(Provided entries begins)

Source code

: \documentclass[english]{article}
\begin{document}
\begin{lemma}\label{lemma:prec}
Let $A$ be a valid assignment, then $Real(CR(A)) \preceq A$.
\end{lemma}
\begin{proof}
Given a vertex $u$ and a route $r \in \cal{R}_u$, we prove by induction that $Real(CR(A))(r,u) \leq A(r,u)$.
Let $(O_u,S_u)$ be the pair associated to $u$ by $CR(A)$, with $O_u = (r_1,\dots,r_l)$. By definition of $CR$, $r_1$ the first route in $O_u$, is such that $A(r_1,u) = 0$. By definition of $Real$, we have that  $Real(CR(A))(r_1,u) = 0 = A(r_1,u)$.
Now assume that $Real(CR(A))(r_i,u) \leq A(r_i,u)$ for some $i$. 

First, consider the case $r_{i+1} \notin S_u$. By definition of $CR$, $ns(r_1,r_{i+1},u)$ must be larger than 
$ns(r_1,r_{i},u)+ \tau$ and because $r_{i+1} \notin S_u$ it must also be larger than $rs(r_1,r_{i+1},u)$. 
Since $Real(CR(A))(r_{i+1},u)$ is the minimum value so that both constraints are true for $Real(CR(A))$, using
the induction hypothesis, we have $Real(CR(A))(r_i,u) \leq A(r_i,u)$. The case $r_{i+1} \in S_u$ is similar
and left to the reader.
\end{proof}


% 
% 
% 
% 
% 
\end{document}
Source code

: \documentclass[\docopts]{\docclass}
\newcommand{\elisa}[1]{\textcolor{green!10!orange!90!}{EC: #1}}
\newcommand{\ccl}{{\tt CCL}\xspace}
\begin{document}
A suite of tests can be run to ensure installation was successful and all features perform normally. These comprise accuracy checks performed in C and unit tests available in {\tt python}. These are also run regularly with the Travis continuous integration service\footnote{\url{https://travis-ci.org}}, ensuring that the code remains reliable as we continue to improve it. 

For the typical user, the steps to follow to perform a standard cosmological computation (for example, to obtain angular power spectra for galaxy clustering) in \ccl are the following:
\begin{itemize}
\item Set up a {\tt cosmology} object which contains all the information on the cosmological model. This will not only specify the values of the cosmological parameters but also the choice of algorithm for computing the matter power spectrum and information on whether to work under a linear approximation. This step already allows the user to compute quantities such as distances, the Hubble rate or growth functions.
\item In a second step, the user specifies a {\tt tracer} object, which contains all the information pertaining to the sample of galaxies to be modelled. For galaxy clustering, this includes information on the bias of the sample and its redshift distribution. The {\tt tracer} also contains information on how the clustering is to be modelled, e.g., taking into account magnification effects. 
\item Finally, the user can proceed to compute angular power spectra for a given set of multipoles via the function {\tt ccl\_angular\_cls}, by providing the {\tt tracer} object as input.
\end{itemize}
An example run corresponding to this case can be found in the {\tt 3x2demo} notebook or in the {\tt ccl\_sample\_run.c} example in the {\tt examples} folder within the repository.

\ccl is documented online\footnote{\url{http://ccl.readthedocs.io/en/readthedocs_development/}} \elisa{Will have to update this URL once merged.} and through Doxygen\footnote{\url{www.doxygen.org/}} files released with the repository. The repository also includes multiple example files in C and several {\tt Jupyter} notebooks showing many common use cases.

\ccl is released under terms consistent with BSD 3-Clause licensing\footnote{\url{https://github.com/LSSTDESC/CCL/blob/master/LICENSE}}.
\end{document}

(Provided entries ends)

*The problem*
Go through the entries and copy every line with "galaxy".

*Answer*
For the typical user, the steps to follow to perform a standard cosmological computation (for example, to obtain angular power spectra for galaxy clustering) in \ccl are the following:
\item In a second step, the user specifies a {\tt tracer} object, which contains all the information pertaining to the sample of galaxies to be modelled. For galaxy clustering, this includes information on the bias of the sample and its redshift distribution. The {\tt tracer} also contains information on how the clustering is to be modelled, e.g., taking into account magnification effects. 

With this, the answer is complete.